Databricks Spark Integration Overview
Audience: Data Owners and Data Users
Content Summary: This page provides an overview of the Databricks integration. For installation instructions, see the Databricks Installation Introduction and the Databricks Quick Integration Guide.
Databricks is a plugin integration with Immuta. This integration allows you to protect access to tables and manage row-, column-, and cell-level controls without enabling table ACLs or credential passthrough. Policies are applied to the plan that Spark builds for a user's query and enforced live on-cluster.
An Application Admin will configure Databricks with either the
- Simplified Databricks Configuration on the Immuta App Settings page
- Manual Databricks Configuration where Immuta artifacts must be downloaded and staged to your Databricks clusters
In both configuration options, the Immuta init script adds the Immuta plugin in Databricks: the Immuta
Security Manager, wrappers, and Immuta analysis hook plan rewrite. Once an administrator gives users
Can Attach To entitlements on the cluster, they can query Immuta-registered data source directly in their
Simplified Databricks Configuration Additional Entitlements
The credentials used to do the Simplified Databricks configuration with automatic cluster policy push must have the following entitlement:
- Allow cluster creation
This will give Immuta temporary permission to push the cluster policies to the configured Databricks workspace and overwrite any cluster policy templates previously applied to the workspace.

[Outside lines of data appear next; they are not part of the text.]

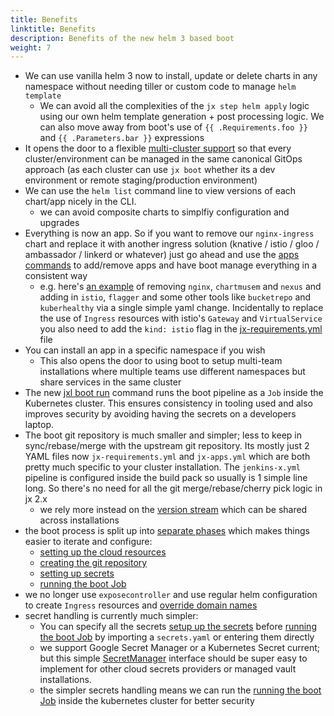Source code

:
 ```yaml
---
title: Benefits
linktitle: Benefits
description: Benefits of the new helm 3 based boot
weight: 7
---
```



* We can use vanilla helm 3 now to install, update or delete charts in any namespace without needing tiller or custom code to manage `helm template`
  * We can avoid all the complexities of the `jx step helm apply` logic using our own helm template generation + post processing logic. We can also move away from boot's use of `{{ .Requirements.foo }}` and `{{ .Parameters.bar }}` expressions
* It opens the door to a flexible [multi-cluster support](/docs/labs/boot/multi-cluster/) so that every cluster/environment can be managed in the same canonical GitOps approach (as each cluster can use `jx boot` whether its a dev environment or remote staging/production environment)
* We can use the `helm list` command line to view versions of each chart/app nicely in the CLI.
  * we can avoid composite charts to simplfiy configuration and upgrades
* Everything is now an app. So if you want to remove our `nginx-ingress` chart and replace it with another ingress solution (knative / istio / gloo / ambassador / linkerd or whatever) just go ahead and use the [apps commands](/docs/labs/boot/apps/) to add/remove apps and have boot manage everything in a consistent way
    * e.g. here's [an example](https://github.com/jstrachan/environment-bucketrepo-dev/blob/master/jx-apps.yml#L2-L5) of removing `nginx`, `chartmusem` and `nexus` and adding in `istio`, `flagger` and some other tools like `bucketrepo` and `kuberhealthy` via a single simple yaml change. Incidentally to replace the use of `Ingress` resources with istio's `Gateway` and `VirtualService` you also need to add the `kind: istio` flag in the [jx-requirements.yml](https://github.com/jstrachan/environment-bucketrepo-dev/blob/master/jx-requirements.yml#L57) file
* You can install an app in a specific namespace if you wish
    * This also opens the door to using boot to setup multi-team installations where multiple teams use different namespaces but share services in the same cluster
* The new [jxl boot run](/docs/labs/boot/getting-started/run/) command runs the boot pipeline as a `Job` inside the Kubernetes cluster. This ensures consistency in tooling used and also improves security by avoiding having the secrets on a developers laptop.
* The boot git repository is much smaller and simpler; less to keep in sync/rebase/merge with the upstream git repository. Its mostly just 2 YAML files now `jx-requirements.yml` and `jx-apps.yml` which are both pretty much specific to your cluster installation. The `jenkins-x.yml` pipeline is configured inside the build pack so usually is 1 simple line long. So there's no need for all the git merge/rebase/cherry pick logic in jx 2.x
  * we rely more instead on the [version stream](https://jenkins-x.io/docs/concepts/version-stream/) which can be shared across installations
* the boot process is split up into [separate phases](/docs/labs/boot/getting-started/) which makes things easier to iterate and configure:
  * [setting up the cloud resources](/docs/labs/boot/getting-started/cloud/)
  * [creating the git repository](/docs/labs/boot/getting-started/repository/)
  * [setting up secrets](/docs/labs/boot/getting-started/secrets/)
  * [running the boot Job](/docs/labs/boot/getting-started/run/)
* we no longer use `exposecontroller` and use regular helm configuration to create `Ingress` resources and [override domain names](/docs/labs/boot/faq/#how-do-i-configure-the-ingress-domain-in-dev-staging-or-production)
* secret handling is currently much simpler:
  * You can specify all the secrets [setup up the secrets](/docs/labs/boot/getting-started/secrets/) before [running the boot Job](/docs/labs/boot/getting-started/run/) by importing a `secrets.yaml` or entering them directly  
  * we support Google Secret Manager or a Kubernetes Secret current; but this simple [SecretManager](https://github.com/jenkins-x-labs/helmboot/blob/master/pkg/secretmgr/interface.go#L5) interface should be super easy to implement for other cloud secrets providers or managed vault installations.
  * the simpler secrets handling means we can run the [running the boot Job](/docs/labs/boot/getting-started/run/) inside the kubernetes cluster for better security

Immuta Best Practices: Test User
Test the integration on an Immuta-enabled cluster with a user that is not a Databricks administrator.
Registering Data Sources
You should register entire databases with Immuta and run Schema Monitoring jobs through the Python script provided during data source registration. Additionally, you should use a Databricks administrator account to register data sources with Immuta using the UI or API; however, you should not test Immuta policies using a Databricks administrator account, as they are able to bypass controls. See the Pre-Configuration page for more details.

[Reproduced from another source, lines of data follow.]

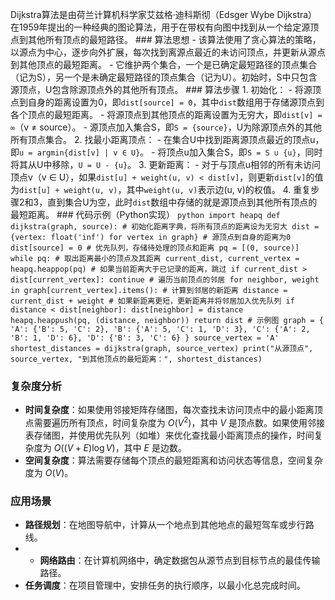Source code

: Dijkstra算法是由荷兰计算机科学家艾兹格·迪科斯彻（Edsger Wybe Dijkstra）在1959年提出的一种经典的图论算法，用于在带权有向图中找到从一个给定源顶点到其他所有顶点的最短路径。 ### 算法思想 - 该算法使用了贪心算法的策略，以源点为中心，逐步向外扩展，每次找到离源点最近的未访问顶点，并更新从源点到其他顶点的最短距离。 - 它维护两个集合，一个是已确定最短路径的顶点集合（记为S），另一个是未确定最短路径的顶点集合（记为U）。初始时，S中只包含源顶点，U包含除源顶点外的其他所有顶点。 ### 算法步骤 1. 初始化： - 将源顶点到自身的距离设置为0，即`dist[source] = 0`，其中`dist`数组用于存储源顶点到各个顶点的最短距离。 - 将源顶点到其他顶点的距离设置为无穷大，即`dist[v] = ∞`（v ≠ source）。 - 源顶点加入集合S，即`S = {source}`，U为除源顶点外的其他所有顶点集合。 2. 找最小距离顶点： - 在集合U中找到距离源顶点最近的顶点u，即`u = argmin{dist[v] | v ∈ U}`。 - 将顶点u加入集合S，即`S = S ∪ {u}`，同时将其从U中移除，`U = U - {u}`。 3. 更新距离： - 对于与顶点u相邻的所有未访问顶点v（v ∈ U），如果`dist[u] + weight(u, v) < dist[v]`，则更新`dist[v]`的值为`dist[u] + weight(u, v)`，其中`weight(u, v)`表示边(u, v)的权值。 4. 重复步骤2和3，直到集合U为空，此时`dist`数组中存储的就是源顶点到其他所有顶点的最短距离。 ### 代码示例（Python实现） ```python import heapq def dijkstra(graph, source): # 初始化距离字典，将所有顶点的距离设为无穷大 dist = {vertex: float('inf') for vertex in graph} # 源顶点到自身的距离为0 dist[source] = 0 # 优先队列，存储待处理的顶点和距离 pq = [(0, source)] while pq: # 取出距离最小的顶点及其距离 current_dist, current_vertex = heapq.heappop(pq) # 如果当前距离大于已记录的距离，跳过 if current_dist > dist[current_vertex]: continue # 遍历当前顶点的邻居 for neighbor, weight in graph[current_vertex].items(): # 计算到邻居的新距离 distance = current_dist + weight # 如果新距离更短，更新距离并将邻居加入优先队列 if distance < dist[neighbor]: dist[neighbor] = distance heapq.heappush(pq, (distance, neighbor)) return dist # 示例图 graph = { 'A': {'B': 5, 'C': 2}, 'B': {'A': 5, 'C': 1, 'D': 3}, 'C': {'A': 2, 'B': 1, 'D': 6}, 'D': {'B': 3, 'C': 6} } source_vertex = 'A' shortest_distances = dijkstra(graph, source_vertex) print("从源顶点", source_vertex, "到其他顶点的最短距离：", shortest_distances) ``` 
### 复杂度分析 
- **时间复杂度**：如果使用邻接矩阵存储图，每次查找未访问顶点中的最小距离顶点需要遍历所有顶点，时间复杂度为 $O(V^2)$，其中 $V$ 是顶点数。如果使用邻接表存储图，并使用优先队列（如堆）来优化查找最小距离顶点的操作，时间复杂度为 $O((V + E)\log V)$，其中 $E$ 是边数。
- **空间复杂度**：算法需要存储每个顶点的最短距离和访问状态等信息，空间复杂度为 $O(V)$。 

### 应用场景 
- **路径规划**：在地图导航中，计算从一个地点到其他地点的最短驾车或步行路线。 
- - **网络路由**：在计算机网络中，确定数据包从源节点到目标节点的最佳传输路径。 
-  **任务调度**：在项目管理中，安排任务的执行顺序，以最小化总完成时间。
<!--stackedit_data:
eyJoaXN0b3J5IjpbLTkwMTc2NjAyOF19
-->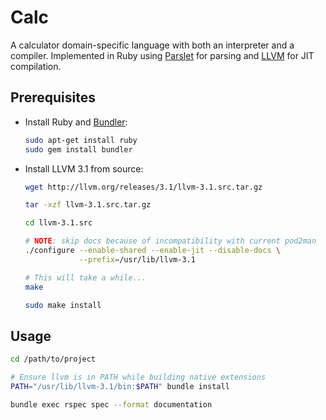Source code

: # Calc

A calculator domain-specific language with both an interpreter and a 
compiler.  Implemented in Ruby using [Parslet][] for parsing and [LLVM][] 
for JIT compilation.

  [parslet]: http://kschiess.github.io/parslet/
  [llvm]: http://llvm.org/


## Prerequisites

* Install Ruby and [Bundler](http://bundler.io/):

  ```bash
  sudo apt-get install ruby
  sudo gem install bundler
  ```

* Install LLVM 3.1 from source:

  ```bash
  wget http://llvm.org/releases/3.1/llvm-3.1.src.tar.gz

  tar -xzf llvm-3.1.src.tar.gz

  cd llvm-3.1.src

  # NOTE: skip docs because of incompatibility with current pod2man
  ./configure --enable-shared --enable-jit --disable-docs \
              --prefix=/usr/lib/llvm-3.1

  # This will take a while...
  make

  sudo make install
  ```


## Usage

```bash
cd /path/to/project

# Ensure llvm is in PATH while building native extensions
PATH="/usr/lib/llvm-3.1/bin:$PATH" bundle install

bundle exec rspec spec --format documentation
```
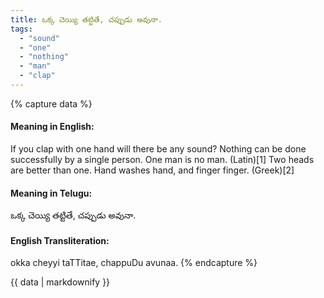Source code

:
 ```yaml
---
title: ఒక్క చెయ్యి తట్టితే, చప్పుడు అవునా.
tags:
  - "sound"
  - "one"
  - "nothing"
  - "man"
  - "clap"
---
```


{% capture data %}
#### Meaning in English:
If you clap with one hand will there be any sound?
Nothing can be done successfully by a single person.
One man is no man. (Latin)[1]
Two heads are better than one.
Hand washes hand, and finger finger. (Greek)[2]

#### Meaning in Telugu:
ఒక్క చెయ్యి తట్టితే, చప్పుడు అవునా.

#### English Transliteration:
okka cheyyi taTTitae, chappuDu avunaa.
{% endcapture %}

<div class="notice">{{ data | markdownify }}</div>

A Databricks administrator can control who has access to specific tables in Databricks through Immuta
Subscription Policies or by
manually adding users to the data source.
Data users will only see the
immuta database with no tables until they are granted access to those tables as
Immuta data sources.
When a table is registered in Immuta as a data source, users can see that table in the native Databricks
database and in the
immuta database. This allows for an option to use a single database (
all tables. Immuta will also contain tables that are not in Databricks. For example, if Athena tables are
registered with Immuta, they would show in the
immuta database and would be queryable through Databricks.

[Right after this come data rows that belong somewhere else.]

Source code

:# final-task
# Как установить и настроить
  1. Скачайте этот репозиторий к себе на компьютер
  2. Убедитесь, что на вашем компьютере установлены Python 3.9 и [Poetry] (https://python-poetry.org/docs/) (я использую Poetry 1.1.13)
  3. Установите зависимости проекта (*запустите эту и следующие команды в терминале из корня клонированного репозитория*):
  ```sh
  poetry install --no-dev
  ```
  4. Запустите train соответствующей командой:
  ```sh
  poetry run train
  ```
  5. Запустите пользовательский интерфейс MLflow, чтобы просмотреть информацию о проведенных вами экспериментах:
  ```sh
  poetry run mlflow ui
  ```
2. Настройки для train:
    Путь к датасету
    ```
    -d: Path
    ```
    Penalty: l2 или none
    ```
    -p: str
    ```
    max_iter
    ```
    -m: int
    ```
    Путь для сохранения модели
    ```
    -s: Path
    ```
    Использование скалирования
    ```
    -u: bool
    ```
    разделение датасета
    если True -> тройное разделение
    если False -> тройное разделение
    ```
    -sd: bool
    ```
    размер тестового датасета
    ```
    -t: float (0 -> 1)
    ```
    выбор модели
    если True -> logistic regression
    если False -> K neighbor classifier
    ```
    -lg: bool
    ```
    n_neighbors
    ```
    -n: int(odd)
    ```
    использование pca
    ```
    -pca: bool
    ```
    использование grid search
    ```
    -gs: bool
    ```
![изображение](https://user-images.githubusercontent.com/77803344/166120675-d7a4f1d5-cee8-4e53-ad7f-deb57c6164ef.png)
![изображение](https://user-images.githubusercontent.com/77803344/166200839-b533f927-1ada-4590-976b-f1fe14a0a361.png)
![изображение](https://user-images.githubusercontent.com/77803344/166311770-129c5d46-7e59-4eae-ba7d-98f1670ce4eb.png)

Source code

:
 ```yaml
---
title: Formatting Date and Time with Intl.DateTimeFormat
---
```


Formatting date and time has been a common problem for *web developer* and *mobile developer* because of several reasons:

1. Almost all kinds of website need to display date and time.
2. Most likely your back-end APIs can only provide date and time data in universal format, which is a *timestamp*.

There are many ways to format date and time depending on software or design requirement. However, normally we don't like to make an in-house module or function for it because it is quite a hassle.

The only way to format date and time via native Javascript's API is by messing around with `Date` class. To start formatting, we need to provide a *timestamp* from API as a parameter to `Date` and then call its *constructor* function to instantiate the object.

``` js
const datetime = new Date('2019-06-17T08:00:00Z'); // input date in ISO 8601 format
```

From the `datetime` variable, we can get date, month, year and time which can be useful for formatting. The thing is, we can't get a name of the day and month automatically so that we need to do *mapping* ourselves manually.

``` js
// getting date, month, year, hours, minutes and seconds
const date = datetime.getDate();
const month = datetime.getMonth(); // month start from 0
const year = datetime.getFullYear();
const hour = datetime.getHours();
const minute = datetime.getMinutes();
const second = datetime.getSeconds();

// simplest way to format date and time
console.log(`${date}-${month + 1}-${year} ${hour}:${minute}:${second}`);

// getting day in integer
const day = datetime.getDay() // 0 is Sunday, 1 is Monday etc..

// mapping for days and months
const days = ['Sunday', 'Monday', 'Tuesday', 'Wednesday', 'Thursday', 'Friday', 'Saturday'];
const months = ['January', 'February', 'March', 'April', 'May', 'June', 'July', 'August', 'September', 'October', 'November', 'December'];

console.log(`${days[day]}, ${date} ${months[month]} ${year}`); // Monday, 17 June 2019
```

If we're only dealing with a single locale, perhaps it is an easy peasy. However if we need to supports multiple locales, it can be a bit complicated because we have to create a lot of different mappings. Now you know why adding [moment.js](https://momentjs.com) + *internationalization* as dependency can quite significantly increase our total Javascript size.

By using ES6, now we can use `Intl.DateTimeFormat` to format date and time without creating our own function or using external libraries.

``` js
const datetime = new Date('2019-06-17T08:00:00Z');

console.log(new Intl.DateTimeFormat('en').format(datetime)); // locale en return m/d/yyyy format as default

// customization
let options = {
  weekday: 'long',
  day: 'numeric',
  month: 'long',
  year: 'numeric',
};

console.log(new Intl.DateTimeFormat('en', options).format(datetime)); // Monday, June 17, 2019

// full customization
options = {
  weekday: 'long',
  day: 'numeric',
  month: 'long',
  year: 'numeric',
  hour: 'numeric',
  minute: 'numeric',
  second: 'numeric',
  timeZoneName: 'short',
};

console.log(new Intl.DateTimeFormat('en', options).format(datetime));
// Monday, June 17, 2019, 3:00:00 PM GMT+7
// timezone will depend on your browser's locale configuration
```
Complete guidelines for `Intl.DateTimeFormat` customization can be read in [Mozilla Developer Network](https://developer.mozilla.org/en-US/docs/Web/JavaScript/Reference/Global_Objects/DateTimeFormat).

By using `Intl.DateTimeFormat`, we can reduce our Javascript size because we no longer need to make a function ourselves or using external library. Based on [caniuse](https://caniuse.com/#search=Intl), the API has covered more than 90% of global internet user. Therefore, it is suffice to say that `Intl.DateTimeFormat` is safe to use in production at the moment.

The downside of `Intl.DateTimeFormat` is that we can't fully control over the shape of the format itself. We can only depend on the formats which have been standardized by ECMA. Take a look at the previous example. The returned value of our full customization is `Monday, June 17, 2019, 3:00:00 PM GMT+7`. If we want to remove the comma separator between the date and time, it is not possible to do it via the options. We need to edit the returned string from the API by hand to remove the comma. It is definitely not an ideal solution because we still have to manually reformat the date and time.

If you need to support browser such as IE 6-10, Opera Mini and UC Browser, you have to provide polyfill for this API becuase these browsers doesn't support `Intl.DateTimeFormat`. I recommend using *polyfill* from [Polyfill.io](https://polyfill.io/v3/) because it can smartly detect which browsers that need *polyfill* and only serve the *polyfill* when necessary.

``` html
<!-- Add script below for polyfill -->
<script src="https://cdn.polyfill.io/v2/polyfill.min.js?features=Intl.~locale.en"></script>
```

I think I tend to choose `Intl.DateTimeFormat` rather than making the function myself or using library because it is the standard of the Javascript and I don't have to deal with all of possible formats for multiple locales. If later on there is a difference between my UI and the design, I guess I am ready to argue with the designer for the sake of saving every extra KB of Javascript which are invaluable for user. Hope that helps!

(Immuta automatically configures JDBC.)
Fine-grained Access Control
After data users have subscribed to data sources, administrators can apply fine-grained access controls, such as restricting rows or masking columns with advanced anonymization techniques, to manage what the users can see in each table. More details on the types of data policies can be found on Data Policies page, including an overview of masking struct and array columns in Databricks.
Note: Immuta recommends building Global Policies rather than Local Policies, as they allow organizations to easily manage policies as a whole and capture system state in a more deterministic manner.
All access controls must go through SQL.
df = spark.sql("select * from immuta.table")
import org.apache.spark.sql.SparkSession val spark = SparkSession .builder() .appName("Spark SQL basic example") .config("spark.some.config.option", "some-value") .getOrCreate() val sqlDF = spark.sql("SELECT * FROM immuta.table")
%sql select * from immuta.table
library(SparkR) df <- SparkR::sql("SELECT * from immuta.table")
Note: With R, you must load the SparkR library in a cell before accessing the data.
Usernames in Immuta must match usernames in Databricks. It is best practice is to use the same identity manager for Immuta that you use for Databricks (Immuta supports these identity manager protocols and providers. however, for Immuta SaaS users, it’s easiest to just ensure usernames match between systems.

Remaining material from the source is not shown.